**Your objective**. Do not repeat pictures. Repeat exactly the lines of the listing below from its first line through the line with "NP relationships clarified".

========

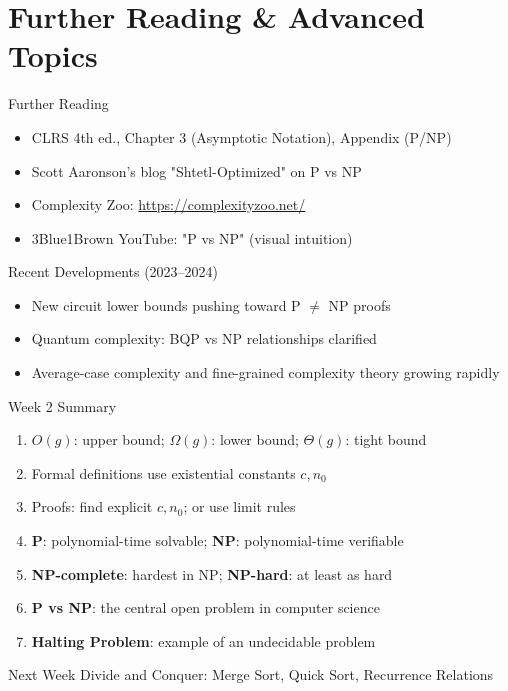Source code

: \documentclass[aspectratio=169,xcolor=dvipsnames]{beamer}
\begin{document}
\section{Further Reading \& Advanced Topics}
\begin{frame}{Further Reading}
  \begin{itemize}
    \item CLRS 4th ed., Chapter 3 (Asymptotic Notation), Appendix (P/NP)
    \item Scott Aaronson's blog "Shtetl-Optimized" on P vs NP
    \item Complexity Zoo: \url{https://complexityzoo.net/}
    \item 3Blue1Brown YouTube: "P vs NP" (visual intuition)
  \end{itemize}
  \begin{exampleblock}{Recent Developments (2023--2024)}
    \begin{itemize}
      \item New circuit lower bounds pushing toward P $\ne$ NP proofs
      \item Quantum complexity: BQP vs NP relationships clarified
      \item Average-case complexity and fine-grained complexity theory growing rapidly
    \end{itemize}
  \end{exampleblock}
\end{frame}

\begin{frame}{Week 2 Summary}
  \begin{enumerate}
    \item $O(g)$: upper bound; $\Omega(g)$: lower bound; $\Theta(g)$: tight bound
    \item Formal definitions use existential constants $c, n_0$
    \item Proofs: find explicit $c, n_0$; or use limit rules
    \item \textbf{P}: polynomial-time solvable; \textbf{NP}: polynomial-time verifiable
    \item \textbf{NP-complete}: hardest in NP; \textbf{NP-hard}: at least as hard
    \item \textbf{P vs NP}: the central open problem in computer science
    \item \textbf{Halting Problem}: example of an undecidable problem
  \end{enumerate}
  \begin{block}{Next Week}
    Divide and Conquer: Merge Sort, Quick Sort, Recurrence Relations
  \end{block}
\end{frame}
\end{document}
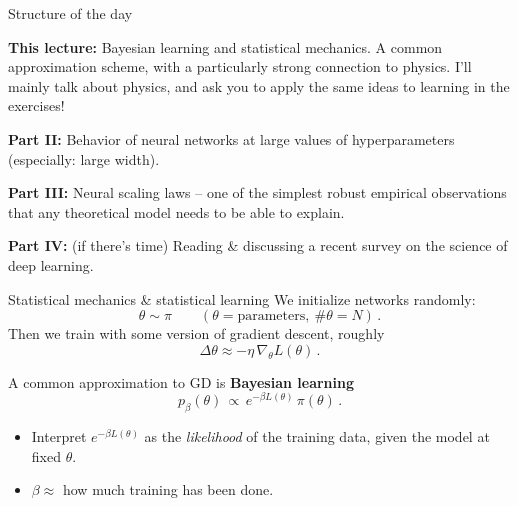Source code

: \documentclass[11pt]{beamer}
\newcommand{\hl}[1]{{\color{blue!60!black}\textbf{#1}}}
\begin{document}
\begin{frame}{Structure of the day}

\hl{This lecture:} Bayesian learning and statistical mechanics. A common approximation scheme, with a particularly strong connection to physics. I'll mainly talk about physics, and ask you to apply the same ideas to learning in the exercises!

\medskip

\hl{Part II:} Behavior of neural networks at large values of hyperparameters (especially: large width). 

\medskip

\hl{Part III:} Neural scaling laws -- one of the simplest robust empirical observations that any theoretical model needs to be able to explain.

\medskip

\hl{Part IV:} (if there's time) Reading \& discussing a recent survey on the science of deep learning.
\end{frame}



\begin{frame}{Statistical mechanics \& statistical learning}
  We initialize networks randomly:
  \[ \theta \sim \pi \qquad (\theta = \text{parameters},\ \#\theta = N)\,. \]
  Then we train with some version of gradient descent, roughly
  \[ \Delta\theta \approx -\eta\, \nabla_\theta L(\theta)\,. \]
  \vspace{1mm}

  A common approximation to GD is \hl{Bayesian learning}
  \[ p_\beta(\theta) \,\propto\, e^{-\beta L(\theta)}\, \pi(\theta)\,. \]
  \vspace{-.6cm}
  \begin{itemize}
    \item Interpret $e^{-\beta L(\theta)}$ as the \emph{likelihood} of the
      training data, given the model at fixed $\theta$.
    \item $\beta \approx$ how much training has been done.
  \end{itemize}
\end{frame}
\end{document}
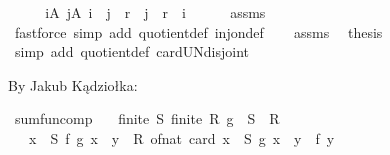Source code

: \begin{isabellebody}
%
\isadelimproof
%
\endisadelimproof
%
\isatagproof
{}\isamarkupfalse%
\ {\isacharminus}{\kern0pt}\isanewline
\ \ \isamarkupfalse%
\ {\isachardoublequoteopen}{\isasymforall}i{\isasymin}A{\isachardot}{\kern0pt}\ {\isasymforall}j{\isasymin}A{\isachardot}{\kern0pt}\ i\ {\isasymnoteq}\ j\ {\isasymlongrightarrow}\ r\ {\isacharbackquote}{\kern0pt}{\isacharbackquote}{\kern0pt}\ {\isacharbraceleft}{\kern0pt}j{\isacharbraceright}{\kern0pt}\ {\isasymnoteq}\ r\ {\isacharbackquote}{\kern0pt}{\isacharbackquote}{\kern0pt}\ {\isacharbraceleft}{\kern0pt}i{\isacharbraceright}{\kern0pt}{\isachardoublequoteclose}\isanewline
\ \ \ \ \isamarkupfalse%
\ assms\ \isamarkupfalse%
\ {\isacharparenleft}{\kern0pt}fastforce\ simp\ add{\isacharcolon}{\kern0pt}\ quotient{\isacharunderscore}{\kern0pt}def\ inj{\isacharunderscore}{\kern0pt}on{\isacharunderscore}{\kern0pt}def{\isacharparenright}{\kern0pt}\isanewline
\ \ \isamarkupfalse%
\ assms\ \isamarkupfalse%
\ {\isacharquery}{\kern0pt}thesis\isanewline
\ \ \ \ \isamarkupfalse%
\ {\isacharparenleft}{\kern0pt}simp\ add{\isacharcolon}{\kern0pt}\ quotient{\isacharunderscore}{\kern0pt}def\ card{\isacharunderscore}{\kern0pt}UN{\isacharunderscore}{\kern0pt}disjoint{\isacharparenright}{\kern0pt}\isanewline
{}\isamarkupfalse%
%
\endisatagproof
{\isafoldproof}%
%
\isadelimproof
%
\endisadelimproof
%
\begin{isamarkuptext}%
By Jakub Kądziołka:%
\end{isamarkuptext}\isamarkuptrue%
\isamarkupfalse%
\ sum{\isacharunderscore}{\kern0pt}fun{\isacharunderscore}{\kern0pt}comp{\isacharcolon}{\kern0pt}\isanewline
\ \ \ {\isachardoublequoteopen}finite\ S{\isachardoublequoteclose}\ {\isachardoublequoteopen}finite\ R{\isachardoublequoteclose}\ {\isachardoublequoteopen}g\ {\isacharbackquote}{\kern0pt}\ S\ {\isasymsubseteq}\ R{\isachardoublequoteclose}\isanewline
\ \ \ {\isachardoublequoteopen}{\isacharparenleft}{\kern0pt}{\isasymSum}x\ {\isasymin}\ S{\isachardot}{\kern0pt}\ f\ {\isacharparenleft}{\kern0pt}g\ x{\isacharparenright}{\kern0pt}{\isacharparenright}{\kern0pt}\ {\isacharequal}{\kern0pt}\ {\isacharparenleft}{\kern0pt}{\isasymSum}y\ {\isasymin}\ R{\isachardot}{\kern0pt}\ of{\isacharunderscore}{\kern0pt}nat\ {\isacharparenleft}{\kern0pt}card\ {\isacharbraceleft}{\kern0pt}x\ {\isasymin}\ S{\isachardot}{\kern0pt}\ g\ x\ {\isacharequal}{\kern0pt}\ y{\isacharbraceright}{\kern0pt}{\isacharparenright}{\kern0pt}\ {\isacharasterisk}{\kern0pt}\ f\ y{\isacharparenright}{\kern0pt}{\isachardoublequoteclose}\isanewline

\end{isabellebody}
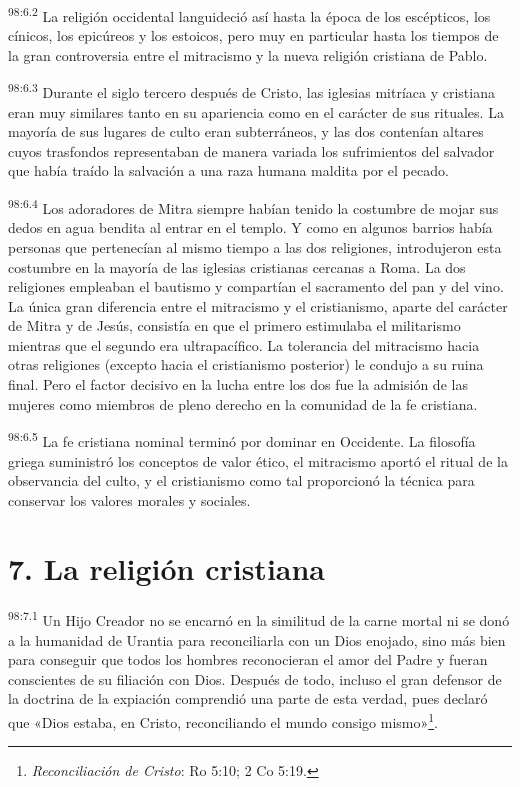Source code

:\par
\textsuperscript{98:6.2} La religión occidental languideció así hasta la época de los escépticos, los cínicos, los epicúreos y los estoicos, pero muy en particular hasta los tiempos de la gran controversia entre el mitracismo y la nueva religión cristiana de Pablo.

\par
\textsuperscript{98:6.3} Durante el siglo tercero después de Cristo, las iglesias mitríaca y cristiana eran muy similares tanto en su apariencia como en el carácter de sus rituales. La mayoría de sus lugares de culto eran subterráneos, y las dos contenían altares cuyos trasfondos representaban de manera variada los sufrimientos del salvador que había traído la salvación a una raza humana maldita por el pecado.

\par
\textsuperscript{98:6.4} Los adoradores de Mitra siempre habían tenido la costumbre de mojar sus dedos en agua bendita al entrar en el templo. Y como en algunos barrios había personas que pertenecían al mismo tiempo a las dos religiones, introdujeron esta costumbre en la mayoría de las iglesias cristianas cercanas a Roma. La dos religiones empleaban el bautismo y compartían el sacramento del pan y del vino. La única gran diferencia entre el mitracismo y el cristianismo, aparte del carácter de Mitra y de Jesús, consistía en que el primero estimulaba el militarismo mientras que el segundo era ultrapacífico. La tolerancia del mitracismo hacia otras religiones (excepto hacia el cristianismo posterior) le condujo a su ruina final. Pero el factor decisivo en la lucha entre los dos fue la admisión de las mujeres como miembros de pleno derecho en la comunidad de la fe cristiana.

\par
\textsuperscript{98:6.5} La fe cristiana nominal terminó por dominar en Occidente. La filosofía griega suministró los conceptos de valor ético, el mitracismo aportó el ritual de la observancia del culto, y el cristianismo como tal proporcionó la técnica para conservar los valores morales y sociales.

\section*{7. La religión cristiana}
\par
\textsuperscript{98:7.1} Un Hijo Creador no se encarnó en la similitud de la carne mortal ni se donó a la humanidad de Urantia para reconciliarla con un Dios enojado, sino más bien para conseguir que todos los hombres reconocieran el amor del Padre y fueran conscientes de su filiación con Dios. Después de todo, incluso el gran defensor de la doctrina de la expiación comprendió una parte de esta verdad, pues declaró que «Dios estaba, en Cristo, reconciliando el mundo consigo mismo»\footnote{\textit{Reconciliación de Cristo}: Ro 5:10; 2 Co 5:19.}.

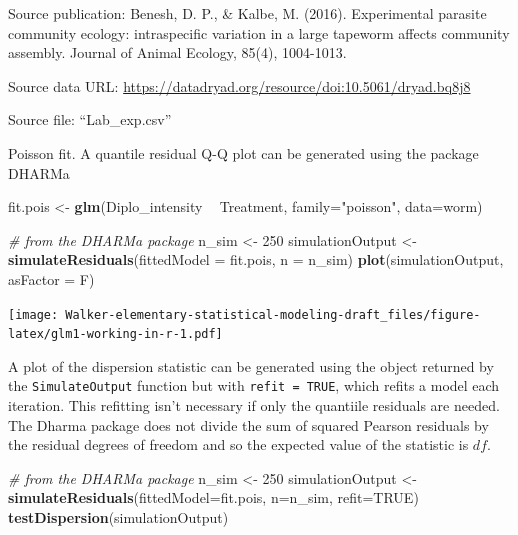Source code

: \documentclass[]{book}
\newenvironment{Shaded}{\begin{snugshade}}{\end{snugshade}}
\newcommand{\CommentTok}[1]{\textcolor[rgb]{0.56,0.35,0.01}{\textit{#1}}}
\newcommand{\DataTypeTok}[1]{\textcolor[rgb]{0.13,0.29,0.53}{#1}}
\newcommand{\DecValTok}[1]{\textcolor[rgb]{0.00,0.00,0.81}{#1}}
\newcommand{\KeywordTok}[1]{\textcolor[rgb]{0.13,0.29,0.53}{\textbf{#1}}}
\newcommand{\NormalTok}[1]{#1}
\newcommand{\OperatorTok}[1]{\textcolor[rgb]{0.81,0.36,0.00}{\textbf{#1}}}
\newcommand{\OtherTok}[1]{\textcolor[rgb]{0.56,0.35,0.01}{#1}}
\newcommand{\StringTok}[1]{\textcolor[rgb]{0.31,0.60,0.02}{#1}}
\begin{document}
Source publication: Benesh, D. P., \& Kalbe, M. (2016). Experimental parasite community ecology: intraspecific variation in a large tapeworm affects community assembly. Journal of Animal Ecology, 85(4), 1004-1013.

Source data URL: \url{https://datadryad.org/resource/doi:10.5061/dryad.bq8j8}

Source file: ``Lab\_exp.csv''

Poisson fit. A quantile residual Q-Q plot can be generated using the package DHARMa

\begin{Shaded}
\begin{Highlighting}[]
\NormalTok{fit.pois <-}\StringTok{ }\KeywordTok{glm}\NormalTok{(Diplo_intensity }\OperatorTok{~}\StringTok{ }\NormalTok{Treatment, }\DataTypeTok{family=}\StringTok{"poisson"}\NormalTok{, }\DataTypeTok{data=}\NormalTok{worm)}

\CommentTok{# from the DHARMa package}
\NormalTok{  n_sim <-}\StringTok{ }\DecValTok{250}
\NormalTok{  simulationOutput <-}\StringTok{ }\KeywordTok{simulateResiduals}\NormalTok{(}\DataTypeTok{fittedModel =}\NormalTok{ fit.pois, }\DataTypeTok{n =}\NormalTok{ n_sim)}
  \KeywordTok{plot}\NormalTok{(simulationOutput, }\DataTypeTok{asFactor =}\NormalTok{ F)}
\end{Highlighting}
\end{Shaded}

\texttt{[image: Walker-elementary-statistical-modeling-draft\_files/figure-latex/glm1-working-in-r-1.pdf]}

A plot of the dispersion statistic can be generated using the object returned by the \texttt{SimulateOutput} function but with \texttt{refit\ =\ TRUE}, which refits a model each iteration. This refitting isn't necessary if only the quantiile residuals are needed. The Dharma package does not divide the sum of squared Pearson residuals by the residual degrees of freedom and so the expected value of the statistic is \(df\).

\begin{Shaded}
\begin{Highlighting}[]
\CommentTok{# from the DHARMa package}
\NormalTok{  n_sim <-}\StringTok{ }\DecValTok{250}
\NormalTok{  simulationOutput <-}\StringTok{ }\KeywordTok{simulateResiduals}\NormalTok{(}\DataTypeTok{fittedModel=}\NormalTok{fit.pois, }\DataTypeTok{n=}\NormalTok{n_sim, }\DataTypeTok{refit=}\OtherTok{TRUE}\NormalTok{)}
  \KeywordTok{testDispersion}\NormalTok{(simulationOutput)}
\end{Highlighting}
\end{Shaded}
\end{document}
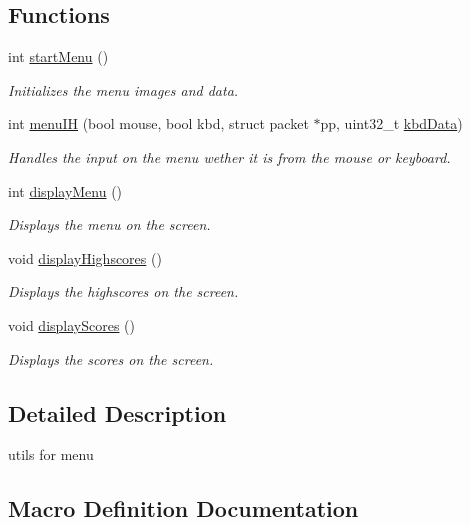 \subsection*{Functions}
\begin{DoxyCompactItemize}
\item 
int \mbox{\hyperlink{group__menu_ga3bd019c071fe96105524873879e16c06}{start\+Menu}} ()
\begin{DoxyCompactList}\small\item\em Initializes the menu images and data. \end{DoxyCompactList}\item 
int \mbox{\hyperlink{group__menu_ga1c459dc7e822e8e658b11c66508d79f1}{menu\+IH}} (bool mouse, bool kbd, struct packet $\ast$pp, uint32\+\_\+t \mbox{\hyperlink{keyboard_8c_a6486f62fb206e8e9ca3ace0ba1e6efbf}{kbd\+Data}})
\begin{DoxyCompactList}\small\item\em Handles the input on the menu wether it is from the mouse or keyboard. \end{DoxyCompactList}\item 
int \mbox{\hyperlink{group__menu_gaad9ed7a055a99883645739e4bfca0e5e}{display\+Menu}} ()
\begin{DoxyCompactList}\small\item\em Displays the menu on the screen. \end{DoxyCompactList}\item 
void \mbox{\hyperlink{group__menu_ga69fa28cb0fa5f4165feb0612cd3ba98e}{display\+Highscores}} ()
\begin{DoxyCompactList}\small\item\em Displays the highscores on the screen. \end{DoxyCompactList}\item 
void \mbox{\hyperlink{group__menu_ga4e67dd36352ce9409d1994cad2553089}{display\+Scores}} ()
\begin{DoxyCompactList}\small\item\em Displays the scores on the screen. \end{DoxyCompactList}\end{DoxyCompactItemize}


\subsection{Detailed Description}
utils for menu 

\subsection{Macro Definition Documentation}
\mbox{\label{group__menu_ga5c2fee47b6e9a8dc63fee2efa67e6cdd}} 

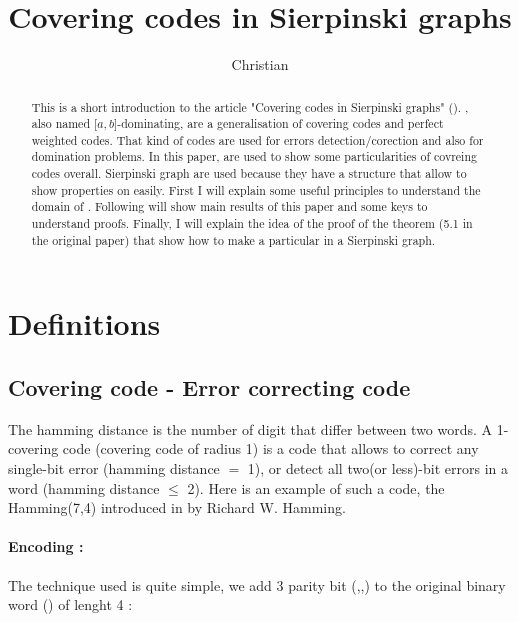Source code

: \documentclass[10pt,a4paper,notitlepage]{article}
\title{Covering codes in Sierpinski graphs}
\subtitle{}
\author{
	\student{Glacet} {Christian} \vskip 0.2cm 
}
\begin{document}
\reversemarginpar{}
\maketitle

\begin{abstract}
This is a short introduction to the article "Covering codes in Sierpinski graphs" (\cite{Art}). 
\ABc, also named [$a,b$]-dominating, are a generalisation of covering codes and 
perfect weighted codes. That kind of codes are used for errors detection/corection 
and also for domination problems. 
In this paper, \ABc are used to show some particularities of covreing codes overall.
Sierpinski graph are used because they have a structure that allow to show properties 
on \ABc easily.
First I will explain some useful principles to understand the domain of \cite{Art}.
Following will show main results of this paper and some keys to understand proofs.
Finally, I will explain the idea of the proof of the theorem (5.1 in the original paper) 
that show how to make a particular \ABc in a Sierpinski graph.
\end{abstract}
\Hline{0.8 pt}
\bigjump

\section{Definitions} 


\subsection{Covering code - Error correcting code}\label{sec:covercode}

The hamming distance is the number of digit that differ between two words.
A 1-covering code (covering code of radius 1) is a code that allows to correct any
 single-bit error (hamming distance $=$ 1), or detect all two(or less)-bit errors 
 in a word (hamming distance $\leq$ 2). Here is an example of such a code, 
 the Hamming(7,4) introduced in \cite{hamm} by Richard W. Hamming.

\paragraph{Encoding :}
The technique used is quite simple, we add 3 parity bit (,,) 
to the original binary word () of lenght 4 :
\end{document}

========

**Response to this task**.
Source code

: \documentclass[aspectratio=169,xcolor=dvipsnames]{beamer}
\begin{document}
\section{Further Reading \& Advanced Topics}
\begin{frame}{Further Reading}
  \begin{itemize}
    \item CLRS 4th ed., Chapter 3 (Asymptotic Notation), Appendix (P/NP)
    \item Scott Aaronson's blog "Shtetl-Optimized" on P vs NP
    \item Complexity Zoo: \url{https://complexityzoo.net/}
    \item 3Blue1Brown YouTube: "P vs NP" (visual intuition)
  \end{itemize}
  \begin{exampleblock}{Recent Developments (2023--2024)}
    \begin{itemize}
      \item New circuit lower bounds pushing toward P $\ne$ NP proofs
      \item Quantum complexity: BQP vs NP relationships clarified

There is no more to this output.